Comment certains fonds américains sortent leur argent de Russie avec l’aval de Poutine

Le président russe Vladimir Poutine a autorisé une poignée de sociétés de gestion américaines à céder leurs actifs bloqués en Russie depuis le début du conflit en Ukraine. Au coeur de cette opération se trouve un mystérieux hedge fund américain.

C’est un petit séisme : pour la première fois depuis l’invasion de l’Ukraine, le Kremlin autorise un groupe restreint de fonds américains à céder leurs actifs russes. Un feu vert limité, accordé à quelques privilégiés, qui marque un tournant dans la gestion des milliards d’investissements bloqués en Russie depuis 2022. Publié le 17 mars, soit la veille de l’entretien téléphonique entre Donald Trump et Vladimir Poutine, au cours duquel les deux dirigeants ont discuté d’un projet de cessez-le-feu en Ukraine, ce décret est le fruit de discussions au plus haut niveau entre la Maison Blanche et le Kremlin.
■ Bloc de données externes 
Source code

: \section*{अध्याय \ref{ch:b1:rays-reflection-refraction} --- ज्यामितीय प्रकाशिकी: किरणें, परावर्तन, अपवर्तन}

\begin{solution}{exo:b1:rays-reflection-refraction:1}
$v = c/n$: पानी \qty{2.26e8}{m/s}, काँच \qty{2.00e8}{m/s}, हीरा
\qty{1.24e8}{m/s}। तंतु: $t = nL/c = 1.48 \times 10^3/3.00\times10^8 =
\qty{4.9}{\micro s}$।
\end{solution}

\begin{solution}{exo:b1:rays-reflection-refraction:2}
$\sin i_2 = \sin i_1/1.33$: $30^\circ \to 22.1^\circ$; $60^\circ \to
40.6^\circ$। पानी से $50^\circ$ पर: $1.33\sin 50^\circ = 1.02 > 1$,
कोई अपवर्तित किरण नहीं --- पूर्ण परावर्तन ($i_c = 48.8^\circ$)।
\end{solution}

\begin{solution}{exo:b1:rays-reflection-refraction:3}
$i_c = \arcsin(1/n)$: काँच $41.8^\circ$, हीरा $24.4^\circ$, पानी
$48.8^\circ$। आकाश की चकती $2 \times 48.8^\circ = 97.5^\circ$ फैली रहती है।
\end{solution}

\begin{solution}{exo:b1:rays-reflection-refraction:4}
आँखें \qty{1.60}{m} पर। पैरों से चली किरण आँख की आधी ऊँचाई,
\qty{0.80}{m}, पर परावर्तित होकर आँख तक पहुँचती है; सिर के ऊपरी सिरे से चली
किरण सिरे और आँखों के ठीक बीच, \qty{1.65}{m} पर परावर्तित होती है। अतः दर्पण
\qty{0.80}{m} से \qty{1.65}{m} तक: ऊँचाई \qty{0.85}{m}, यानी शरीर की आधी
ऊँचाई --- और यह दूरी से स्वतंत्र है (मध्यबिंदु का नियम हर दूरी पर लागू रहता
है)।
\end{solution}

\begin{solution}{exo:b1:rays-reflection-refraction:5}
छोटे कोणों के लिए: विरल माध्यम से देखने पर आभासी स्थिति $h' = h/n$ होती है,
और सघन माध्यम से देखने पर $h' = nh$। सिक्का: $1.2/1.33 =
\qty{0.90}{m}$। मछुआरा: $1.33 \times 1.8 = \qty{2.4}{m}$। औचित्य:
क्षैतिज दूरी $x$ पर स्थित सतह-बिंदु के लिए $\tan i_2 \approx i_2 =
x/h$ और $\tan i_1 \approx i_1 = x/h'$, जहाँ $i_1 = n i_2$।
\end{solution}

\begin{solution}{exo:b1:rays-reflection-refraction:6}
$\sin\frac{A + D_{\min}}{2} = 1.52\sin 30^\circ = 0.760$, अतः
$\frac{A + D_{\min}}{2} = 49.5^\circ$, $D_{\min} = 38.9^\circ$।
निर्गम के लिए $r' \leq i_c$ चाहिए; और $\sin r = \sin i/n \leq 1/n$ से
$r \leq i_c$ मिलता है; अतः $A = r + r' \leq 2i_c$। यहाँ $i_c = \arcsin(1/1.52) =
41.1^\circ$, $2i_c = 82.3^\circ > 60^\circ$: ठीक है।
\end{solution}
Un mystérieux hedge fund new-yorkais

L’opération financière est bien encadrée. Pas question d’ouvrir les vannes : onze sociétés triées sur le volet (six américaines, quatre britanniques et une singapourienne), parmi lesquelles Templeton Asset Management, Jane Street, GMO, Franklin Advisers et Carrhae Capital, vont pouvoir liquider leurs positions en Russie, via un intermédiaire unique : le hedge fund new-yorkais 683 Capital Partners (1,6 milliard de dollars d’actifs sous gestion), fondé par Ari Zweimann. Très discret, ce fonds d’investissement se retrouve au cœur de cette manœuvre soigneusement calibrée par Moscou. 683 Capital Partners a désormais l’autorisation d’acheter les actifs détenus par les fonds sélectionnés. Par la suite, l’entreprise new-yorkaise pourra les revendre à deux sociétés russes : Cepheus-2 et Modern Real Estate Funds. « Sans avoir besoin d’une autorisation supplémentaire de Poutine », précise Reuters.

Pourquoi maintenant ?

Le décret intervient à un moment particulier. Le marché russe a repris des couleurs. La Bourse de Moscou a dépassé ses niveaux d’avant-guerre, le rouble s’est redressé, et certains actifs, comme Lukoil et Sberbank, valent presque autant qu’avant le conflit. De quoi offrir une fenêtre de sortie plus avantageuse pour les investisseurs étrangers encore piégés en Russie. Mais cette largesse a ses limites : les gestionnaires d’actifs européens ne sont pas concernés. Un message clair du Kremlin : il discute avec Wall Street, mais pas avec Bruxelles et Berlin. Les 86 milliards de dollars d’actifs étrangers immobilisés restent donc encore un levier stratégique pour Moscou, tout comme les 300 milliards de dollars de réserves russes gelées en Occident.